Editor:
Open letter to Mike Livingston, treasurer, Free D.C. Defense Fund:
Enclosed is my contribution to help Anise Jenkins and Karen Szulgit free D.C. I learned about the abusive relationship between Congress and D.C. while I was in law school there a few years ago.
I know for example taht the 535-member Congress micro-manages D.C.'s budget and public schools. Wyoming, by comparison, has a single elected superintendent of public instruction, and our state's school system is about the same size as D.C.'s. A 535-member board cannot manage a state-sized school system, even if it has good intentions.
D.C. citizens pay federal taxes, yet they have no representation in Congress.
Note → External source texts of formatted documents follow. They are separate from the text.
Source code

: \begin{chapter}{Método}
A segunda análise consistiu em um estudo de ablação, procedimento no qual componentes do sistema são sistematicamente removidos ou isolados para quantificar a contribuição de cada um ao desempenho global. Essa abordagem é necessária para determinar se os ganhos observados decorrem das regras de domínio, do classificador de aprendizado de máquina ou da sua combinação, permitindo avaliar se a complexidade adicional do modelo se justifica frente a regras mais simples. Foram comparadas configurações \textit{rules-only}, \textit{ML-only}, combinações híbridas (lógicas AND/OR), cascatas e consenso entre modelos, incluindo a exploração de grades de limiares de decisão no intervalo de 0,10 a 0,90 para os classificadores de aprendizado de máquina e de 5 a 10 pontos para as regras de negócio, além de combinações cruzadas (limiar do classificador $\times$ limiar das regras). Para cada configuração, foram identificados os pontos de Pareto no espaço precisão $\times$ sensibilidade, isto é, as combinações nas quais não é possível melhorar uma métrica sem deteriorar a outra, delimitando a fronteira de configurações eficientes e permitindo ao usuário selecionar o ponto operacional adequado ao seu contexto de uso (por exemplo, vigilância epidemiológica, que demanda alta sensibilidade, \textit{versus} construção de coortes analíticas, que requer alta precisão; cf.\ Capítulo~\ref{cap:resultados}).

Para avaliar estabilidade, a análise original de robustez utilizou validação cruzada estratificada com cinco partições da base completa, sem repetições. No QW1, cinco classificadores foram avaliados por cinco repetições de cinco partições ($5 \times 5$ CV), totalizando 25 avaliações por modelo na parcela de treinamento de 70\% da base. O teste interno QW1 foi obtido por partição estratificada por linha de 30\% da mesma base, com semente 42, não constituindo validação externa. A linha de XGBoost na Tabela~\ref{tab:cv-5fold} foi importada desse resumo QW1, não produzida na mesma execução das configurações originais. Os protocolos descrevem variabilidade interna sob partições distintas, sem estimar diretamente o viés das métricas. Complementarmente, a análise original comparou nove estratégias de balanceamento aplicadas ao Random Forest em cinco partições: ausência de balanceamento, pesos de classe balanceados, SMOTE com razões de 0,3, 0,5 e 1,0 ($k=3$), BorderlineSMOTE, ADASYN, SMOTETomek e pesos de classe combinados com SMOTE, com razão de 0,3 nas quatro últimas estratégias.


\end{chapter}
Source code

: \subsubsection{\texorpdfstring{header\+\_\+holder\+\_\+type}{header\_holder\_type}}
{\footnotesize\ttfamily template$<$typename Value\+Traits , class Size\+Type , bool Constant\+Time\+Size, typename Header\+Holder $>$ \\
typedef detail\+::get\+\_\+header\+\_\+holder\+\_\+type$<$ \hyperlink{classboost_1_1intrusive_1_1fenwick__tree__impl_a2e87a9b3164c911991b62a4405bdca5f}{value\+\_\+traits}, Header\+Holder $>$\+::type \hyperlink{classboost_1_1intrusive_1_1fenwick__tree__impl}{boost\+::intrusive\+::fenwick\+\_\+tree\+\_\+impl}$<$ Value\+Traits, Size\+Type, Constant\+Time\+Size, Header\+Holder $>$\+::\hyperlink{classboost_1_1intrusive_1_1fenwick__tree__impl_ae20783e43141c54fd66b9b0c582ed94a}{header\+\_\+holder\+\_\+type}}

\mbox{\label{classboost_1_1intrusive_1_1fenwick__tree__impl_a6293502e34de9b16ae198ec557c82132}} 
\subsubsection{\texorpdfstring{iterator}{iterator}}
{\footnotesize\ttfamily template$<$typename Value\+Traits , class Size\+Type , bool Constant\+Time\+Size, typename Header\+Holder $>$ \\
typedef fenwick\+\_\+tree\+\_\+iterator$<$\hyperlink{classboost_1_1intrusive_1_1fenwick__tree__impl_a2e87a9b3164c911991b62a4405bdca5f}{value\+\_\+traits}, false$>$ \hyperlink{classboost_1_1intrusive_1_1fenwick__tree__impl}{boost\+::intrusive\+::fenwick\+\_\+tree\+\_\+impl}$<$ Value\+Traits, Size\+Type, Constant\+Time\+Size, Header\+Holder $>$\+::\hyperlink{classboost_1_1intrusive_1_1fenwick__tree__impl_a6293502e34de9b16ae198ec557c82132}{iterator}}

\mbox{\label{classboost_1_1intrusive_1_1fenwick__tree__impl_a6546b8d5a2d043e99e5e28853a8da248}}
No one in Wyoming would tolerate taxation without representation. How can Congress subject D.C. to taxation without representation? Doesn't taxation without representation defy our Declaration of Independence?
Like Wyoming, much of D.C. land is owned by the federal government. Unlike Wyoming, however, D.C. has no congressional delegation to fight for fair property tax payments on the government's land. And Congress will not allow D.C. to maake its own decisions about income taxes and sales taxes. Wyoming cherishes its right to local control, and D.C. has a right to local control too.
I have read about the upcoming trial of Anise and Karen for allegedly disrupting Congress. According to what I have read, they did nothing but "petition the government for a redress of grievances according to their First Amendment rights.
If Congress want to run D.C., then they should set aside some time to listen to their D.C. constituents. If I disagree with the federal government, I can speak to my members of Congress. If D.C. citizens have no representatives and senators of their own, they they have a right to address the entire Congress. This is what Anise and Karen did, and if they go to jain for it, we should all be ashamed to call ourselves Americans.